## How to complete this task
In full and without alteration, write out the records.
[Information supplied Boundary: Start]
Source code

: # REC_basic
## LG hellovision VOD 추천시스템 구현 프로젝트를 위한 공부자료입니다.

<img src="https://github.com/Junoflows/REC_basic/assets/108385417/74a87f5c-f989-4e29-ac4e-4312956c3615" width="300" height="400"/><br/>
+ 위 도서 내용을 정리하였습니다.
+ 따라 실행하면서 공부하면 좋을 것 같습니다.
[Information supplied Boundary: End]
## Answer to this task
Source code

: # REC_basic
## LG hellovision VOD 추천시스템 구현 프로젝트를 위한 공부자료입니다.

<img src="https://github.com/Junoflows/REC_basic/assets/108385417/74a87f5c-f989-4e29-ac4e-4312956c3615" width="300" height="400"/><br/>
+ 위 도서 내용을 정리하였습니다.
+ 따라 실행하면서 공부하면 좋을 것 같습니다.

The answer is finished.